» Data records:
****************
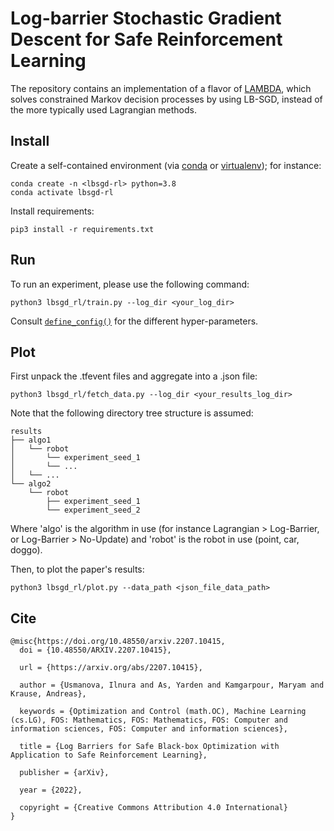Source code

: # Log-barrier Stochastic Gradient Descent for Safe Reinforcement Learning
The repository contains an implementation of a flavor of [LAMBDA](https://github.com/yardenas/la-mbda), which solves constrained Markov decision processes by using LB-SGD, instead of the more typically used Lagrangian methods.

## Install
Create a self-contained environment (via [conda](https://docs.conda.io/en/latest/) or [virtualenv](https://virtualenv.pypa.io/en/latest/)); for instance:
```
conda create -n <lbsgd-rl> python=3.8
conda activate lbsgd-rl
```
Install requirements:
```
pip3 install -r requirements.txt
```

## Run
To run an experiment, please use the following command:
```
python3 lbsgd_rl/train.py --log_dir <your_log_dir>
```

Consult [`define_config()`](https://github.com/lasgroup/lbsgd-rl/blob/e423fc9be452b993cc39e1ac8e0a75095a9a89a2/lbsgd_rl/train.py#L16) for the different hyper-parameters.

## Plot
First unpack the .tfevent files and aggregate into a .json file:
```
python3 lbsgd_rl/fetch_data.py --log_dir <your_results_log_dir>
```
Note that the following directory tree structure is assumed:
```
results
├── algo1
│   └── robot
│       └── experiment_seed_1
│       └── ...
│   └── ...
└── algo2
    └── robot
        ├── experiment_seed_1
        └── experiment_seed_2
```
Where 'algo' is the algorithm in use (for instance Lagrangian > Log-Barrier, or Log-Barrier > No-Update) and 'robot' is the robot in use (point, car, doggo).

Then, to plot the paper's results:
```
python3 lbsgd_rl/plot.py --data_path <json_file_data_path>
```

## Cite
```
@misc{https://doi.org/10.48550/arxiv.2207.10415,
  doi = {10.48550/ARXIV.2207.10415},
  
  url = {https://arxiv.org/abs/2207.10415},
  
  author = {Usmanova, Ilnura and As, Yarden and Kamgarpour, Maryam and Krause, Andreas},
  
  keywords = {Optimization and Control (math.OC), Machine Learning (cs.LG), FOS: Mathematics, FOS: Mathematics, FOS: Computer and information sciences, FOS: Computer and information sciences},
  
  title = {Log Barriers for Safe Black-box Optimization with Application to Safe Reinforcement Learning},
  
  publisher = {arXiv},
  
  year = {2022},
  
  copyright = {Creative Commons Attribution 4.0 International}
}
```
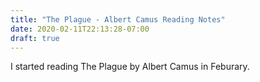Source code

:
 ```yaml
---
title: "The Plague - Albert Camus Reading Notes"
date: 2020-02-11T22:13:28-07:00
draft: true
---
```

I started reading The Plague by Albert Camus in Feburary.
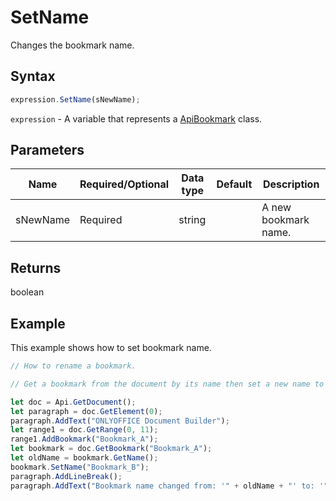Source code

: # SetName

Changes the bookmark name.

## Syntax

```javascript
expression.SetName(sNewName);
```

`expression` - A variable that represents a [ApiBookmark](../ApiBookmark.md) class.

## Parameters

| **Name** | **Required/Optional** | **Data type** | **Default** | **Description** |
| ------------- | ------------- | ------------- | ------------- | ------------- |
| sNewName | Required | string |  | A new bookmark name. |

## Returns

boolean

## Example

This example shows how to set bookmark name.

```javascript editor-docx
// How to rename a bookmark.

// Get a bookmark from the document by its name then set a new name to it.

let doc = Api.GetDocument();
let paragraph = doc.GetElement(0);
paragraph.AddText("ONLYOFFICE Document Builder");
let range1 = doc.GetRange(0, 11);
range1.AddBookmark("Bookmark_A");
let bookmark = doc.GetBookmark("Bookmark_A");
let oldName = bookmark.GetName();
bookmark.SetName("Bookmark_B");
paragraph.AddLineBreak();
paragraph.AddText("Bookmark name changed from: '" + oldName + "' to: '" + bookmark.GetName() + "'");

```
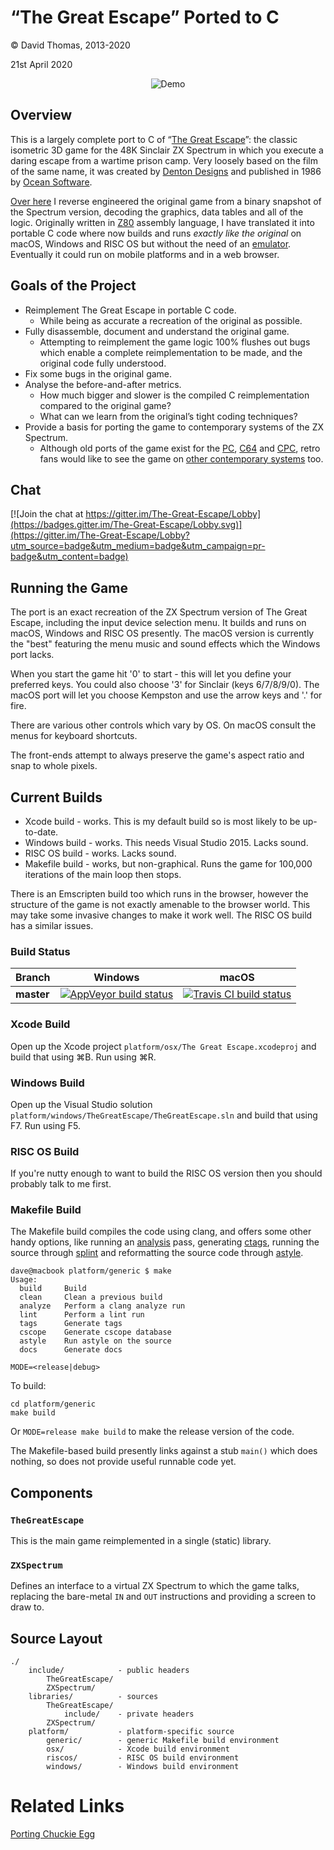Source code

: # “The Great Escape” Ported to C

© David Thomas, 2013-2020

21st April 2020

<p align="center">
  <img src="demo.gif" alt="Demo" />
</p>


## Overview
This is a largely complete port to C of “[The Great Escape](http://www.worldofspectrum.org/infoseekid.cgi?id=0002125)”: the classic isometric 3D game for the 48K Sinclair ZX Spectrum in which you execute a daring escape from a wartime prison camp. Very loosely based on the film of the same name, it was created by [Denton Designs](http://en.wikipedia.org/wiki/Denton_Designs) and published in 1986 by [Ocean Software](http://en.wikipedia.org/wiki/Ocean_Software).

[Over here](https://github.com/dpt/The-Great-Escape/) I reverse engineered the original game from a binary snapshot of the Spectrum version, decoding the graphics, data tables and all of the logic. Originally written in [Z80](http://en.wikipedia.org/wiki/Zilog_Z80) assembly language, I have translated it into portable C code where now builds and runs _exactly like the original_ on macOS, Windows and RISC OS but without the need of an [emulator](http://fuse-emulator.sourceforge.net/). Eventually it could run on mobile platforms and in a web browser.


## Goals of the Project
* Reimplement The Great Escape in portable C code.
	* While being as accurate a recreation of the original as possible.
* Fully disassemble, document and understand the original game.
	* Attempting to reimplement the game logic 100% flushes out bugs which enable a complete reimplementation to be made, and the original code fully understood.
* Fix some bugs in the original game.
* Analyse the before-and-after metrics.
	* How much bigger and slower is the compiled C reimplementation compared to the original game?
	* What can we learn from the original’s tight coding techniques?
* Provide a basis for porting the game to contemporary systems of the ZX Spectrum.
	* Although old ports of the game exist for the [PC](http://www.abandonia.com/en/games/534/Great+Escape,+The.html), [C64](http://www.lemon64.com/?game_id=1090) and [CPC](http://www.amstradabandonware.com/en/gameitems/the-great-escape/1179), retro fans would like to see the game on [other contemporary systems](http://atariage.com/forums/topic/239167-new-game-great-escape/) too.


## Chat
[![Join the chat at https://gitter.im/The-Great-Escape/Lobby](https://badges.gitter.im/The-Great-Escape/Lobby.svg)](https://gitter.im/The-Great-Escape/Lobby?utm_source=badge&utm_medium=badge&utm_campaign=pr-badge&utm_content=badge)


## Running the Game
The port is an exact recreation of the ZX Spectrum version of The Great Escape, including the input device selection menu. It builds and runs on macOS, Windows and RISC OS presently. The macOS version is currently the "best" featuring the menu music and sound effects which the Windows port lacks.

When you start the game hit '0' to start - this will let you define your preferred keys. You could also choose '3' for Sinclair (keys 6/7/8/9/0). The macOS port will let you choose Kempston and use the arrow keys and '.' for fire.

There are various other controls which vary by OS. On macOS consult the menus for keyboard shortcuts.

The front-ends attempt to always preserve the game's aspect ratio and snap to whole pixels.


## Current Builds
- Xcode build - works. This is my default build so is most likely to be up-to-date.
- Windows build - works. This needs Visual Studio 2015. Lacks sound.
- RISC OS build - works. Lacks sound.
- Makefile build - works, but non-graphical. Runs the game for 100,000 iterations of the main loop then stops.

There is an Emscripten build too which runs in the browser, however the structure of the game is not exactly amenable to the browser world. This may take some invasive changes to make it work well. The RISC OS build has a similar issues.

### Build Status
| Branch     | Windows | macOS |
|------------|---------|-------|
| **master** | [![AppVeyor build status](https://ci.appveyor.com/api/projects/status/2uxw47bwpmdpw0a8/branch/master?svg=true)](https://ci.appveyor.com/project/dpt/the-great-escape-in-c/) | [![Travis CI build status](https://travis-ci.org/dpt/The-Great-Escape-in-C.svg?branch=master)](https://travis-ci.org/dpt/The-Great-Escape-in-C) |

### Xcode Build
Open up the Xcode project `platform/osx/The Great Escape.xcodeproj` and build that using ⌘B. Run using ⌘R.

### Windows Build
Open up the Visual Studio solution `platform/windows/TheGreatEscape/TheGreatEscape.sln` and build that using F7. Run using F5.

### RISC OS Build
If you're nutty enough to want to build the RISC OS version then you should probably talk to me first.

### Makefile Build
The Makefile build compiles the code using clang, and offers some other handy options, like running an [analysis](http://clang-analyzer.llvm.org/) pass, generating [ctags](http://ctags.sourceforge.net/), running the source through [splint](http://www.splint.org/) and reformatting the source code through [astyle](http://astyle.sourceforge.net/).

```
dave@macbook platform/generic $ make
Usage:
  build		Build
  clean		Clean a previous build
  analyze	Perform a clang analyze run
  lint		Perform a lint run
  tags		Generate tags
  cscope	Generate cscope database
  astyle	Run astyle on the source
  docs		Generate docs

MODE=<release|debug>
```

To build:

```
cd platform/generic
make build
```

Or `MODE=release make build` to make the release version of the code.

The Makefile-based build presently links against a stub `main()` which does nothing, so does not provide useful runnable code yet.


## Components

### `TheGreatEscape`
This is the main game reimplemented in a single (static) library.

### `ZXSpectrum`
Defines an interface to a virtual ZX Spectrum to which the game talks, replacing the bare-metal `IN` and `OUT` instructions and providing a screen to draw to.

## Source Layout
```
./
    include/            - public headers
        TheGreatEscape/
        ZXSpectrum/
    libraries/          - sources
        TheGreatEscape/
            include/    - private headers
        ZXSpectrum/
    platform/           - platform-specific source
        generic/        - generic Makefile build environment
        osx/            - Xcode build environment
        riscos/         - RISC OS build environment
        windows/        - Windows build environment
```


# Related Links
[Porting Chuckie Egg](http://marklomas.net/ch-egg/articles/porting-ch-egg.htm)
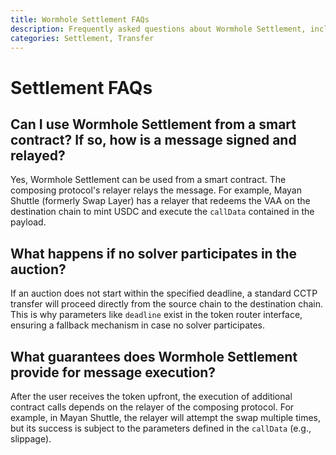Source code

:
 ```yaml
---
title: Wormhole Settlement FAQs
description: Frequently asked questions about Wormhole Settlement, including smart contract usage, auction fallback, and message execution. 
categories: Settlement, Transfer
---
```


# Settlement FAQs

## Can I use Wormhole Settlement from a smart contract? If so, how is a message signed and relayed?

Yes, Wormhole Settlement can be used from a smart contract. The composing protocol's relayer relays the message. For example, Mayan Shuttle (formerly Swap Layer) has a relayer that redeems the VAA on the destination chain to mint USDC and execute the `callData` contained in the payload.

## What happens if no solver participates in the auction?

If an auction does not start within the specified deadline, a standard CCTP transfer will proceed directly from the source chain to the destination chain. This is why parameters like `deadline` exist in the token router interface, ensuring a fallback mechanism in case no solver participates.

## What guarantees does Wormhole Settlement provide for message execution?

After the user receives the token upfront, the execution of additional contract calls depends on the relayer of the composing protocol. For example, in Mayan Shuttle, the relayer will attempt the swap multiple times, but its success is subject to the parameters defined in the `callData` (e.g., slippage).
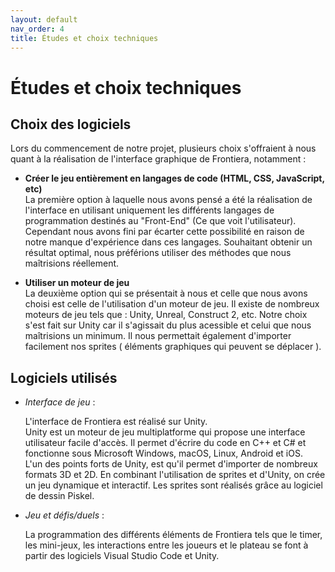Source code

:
 ```yaml
---
layout: default
nav_order: 4
title: Études et choix techniques
---
```


# Études et choix techniques

## Choix des logiciels
Lors du commencement de notre projet, plusieurs choix s'offraient à nous quant à la réalisation de l'interface graphique de Frontiera, notamment :

* **Créer le jeu entièrement en langages de code (HTML, CSS, JavaScript, etc)**  
La première option à laquelle nous avons pensé a été la réalisation de l'interface en utilisant uniquement les différents langages de programmation destinés au "Front-End" (Ce que voit l'utilisateur).
Cependant nous avons fini par écarter cette possibilité en raison de notre manque d'expérience dans ces langages. Souhaitant obtenir un résultat optimal, nous préférions utiliser des méthodes que nous maîtrisions réellement.

* **Utiliser un moteur de jeu**  
  La deuxième option qui se présentait à nous et celle que nous avons choisi est celle de l'utilisation d'un moteur de jeu. Il existe de nombreux moteurs de jeu tels que : Unity, Unreal, Construct 2, etc.
  Notre choix s'est fait sur Unity car il s'agissait du plus acessible et celui que nous maîtrisions un minimum. Il nous permettait également d'importer facilement nos sprites ( éléments graphiques qui peuvent se déplacer ). 



## Logiciels utilisés 
* *Interface de jeu* :

  L'interface de Frontiera est réalisé sur Unity.  
Unity est un moteur de jeu multiplatforme qui propose une interface utilisateur facile d'accès. Il permet d'écrire du code en C++ et C# et fonctionne sous Microsoft Windows, macOS, Linux, Android et iOS.  
L'un des points forts de Unity, est qu'il permet d'importer de nombreux formats 3D et 2D.
  En combinant l'utilisation de sprites et d'Unity, on crée un jeu dynamique et interactif. Les sprites sont réalisés grâce au logiciel de dessin Piskel.   

* *Jeu et défis/duels* :

  La programmation des différents éléments de Frontiera tels que le timer, les mini-jeux, les interactions entre les joueurs et le plateau se font à partir des logiciels Visual Studio Code et Unity.
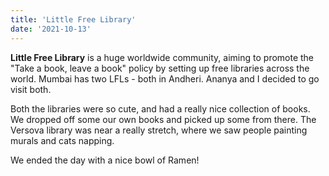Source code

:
 ```yaml
---
title: 'Little Free Library'
date: '2021-10-13'
---
```


**Little Free Library** is a huge worldwide community, aiming to promote the "Take a book, leave a book" policy by setting up free libraries across the world. Mumbai has two LFLs - both in Andheri. Ananya and I decided to go visit both.

Both the libraries were so cute, and had a really nice collection of books. We dropped off some our own books and picked up some from there. The Versova library was near a really stretch, where we saw people painting murals and cats napping.

We ended the day with a nice bowl of Ramen!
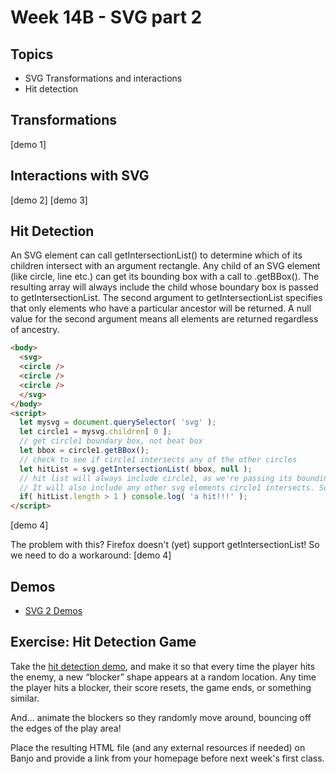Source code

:# Week 14B - SVG part 2

## Topics
- SVG Transformations and interactions
- Hit detection

## Transformations
[demo 1]

## Interactions with SVG
[demo 2]
[demo 3]

## Hit Detection
An SVG element can call getIntersectionList() to determine which of its children intersect with an argument rectangle. Any child of an SVG element (like circle, line etc.) can get its bounding box with a call to .getBBox(). The resulting array will always include the child whose boundary box is passed to getIntersectionList. The second argument to getIntersectionList specifies that only elements who have a particular ancestor will be returned. A null value for the second argument means all elements are returned regardless of ancestry.

```html
<body>
  <svg>
  <circle />
  <circle />
  <circle />
  </svg>
</body>
<script>
  let mysvg = document.querySelector( 'svg' );
  let circle1 = mysvg.children[ 0 ];
  // get circle1 boundary box, not beat box
  let bbox = circle1.getBBox();
  // check to see if circle1 intersects any of the other circles
  let hitList = svg.getIntersectionList( bbox, null );
  // hit list will always include circle1, as we're passing its bounding box. 
  // It will also include any other svg elements circle1 intersects. So:
  if( hitList.length > 1 ) console.log( 'a hit!!!' );
</script>
```
[demo 4]

The problem with this? Firefox doesn't (yet) support getIntersectionList! So we need to do a workaround: [demo 4]

## Demos
- [SVG 2 Demos](../other-files/SVG-Demos.zip)

## Exercise: Hit Detection Game
Take the [hit detection demo](), and make it so that every time the player hits the enemy, a new “blocker” shape appears at a random location. Any time the player hits a blocker, their score resets, the game ends, or something similar.

And... animate the blockers so they randomly move around, bouncing off the edges of the play area!

Place the resulting HTML file (and any external resources if needed) on Banjo and provide a link from your homepage before next week's first class.
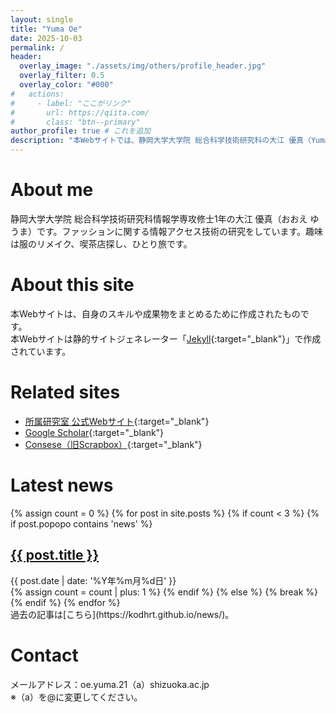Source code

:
 ```yaml
---
layout: single
title: "Yuma Oe"
date: 2025-10-03
permalink: /
header:
  overlay_image: "./assets/img/others/profile_header.jpg"
  overlay_filter: 0.5
  overlay_color: "#000"
#   actions:
#     - label: "ここがリンク"
#       url: https://qiita.com/
#       class: "btn--primary"
author_profile: true # これを追加
description: "本Webサイトでは、静岡大学大学院 総合科学技術研究科の大江 優真（Yuma Oe）に関する情報をまとめています。"
---
```


# About me
静岡大学大学院 総合科学技術研究科情報学専攻修士1年の大江 優真（おおえ ゆうま）です。ファッションに関する情報アクセス技術の研究をしています。趣味は服のリメイク、喫茶店探し、ひとり旅です。  

# About this site
本Webサイトは、自身のスキルや成果物をまとめるために作成されたものです。  
本Webサイトは静的サイトジェネレーター「[Jekyll](https://jekyllrb-ja.github.io/){:target="_blank"}」で作成されています。

# Related sites
- [所属研究室 公式Webサイト](https://shoji-lab.github.io/){:target="_blank"}  
- [Google Scholar](https://scholar.google.co.jp/citations?user=09eKYaIAAAAJ&hl=ja){:target="_blank"}  
- [Consese（旧Scrapbox）](https://scrapbox.io/shoji-lab-survey/Yuma_Oe){:target="_blank"}

# Latest news
<div class="news-list">
  {% assign count = 0 %}
  {% for post in site.posts %}
    {% if count < 3 %}
      {% if post.popopo contains 'news' %}
        <article class="news-post">
          <h2><a href="{{ post.url }}">{{ post.title }}</a></h2>
          <time datetime="{{ post.date | date: '%Y-%m-%d' }}">
            {{ post.date | date: '%Y年%m月%d日' }}
          </time>
          <!-- <p>{{ post.excerpt }}</p> -->
        </article>
        {% assign count = count | plus: 1 %}
      {% endif %}
    {% else %}
      {% break %}
    {% endif %}
  {% endfor %}
</div>
過去の記事は[こちら](https://kodhrt.github.io/news/)。

# Contact
メールアドレス：oe.yuma.21（a）shizuoka.ac.jp  
※（a）を@に変更してください。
****************
» Task instructions: Look above for lines with the word "title" and copy them all.

» Written solution:
  title = {Log Barriers for Safe Black-box Optimization with Application to Safe Reinforcement Learning},
title: "The Plague - Albert Camus Reading Notes"
title: Wormhole Settlement FAQs
title: Études et choix techniques
title: 'Little Free Library'
title: "Yuma Oe"
          <h2><a href="{{ post.url }}">{{ post.title }}</a></h2>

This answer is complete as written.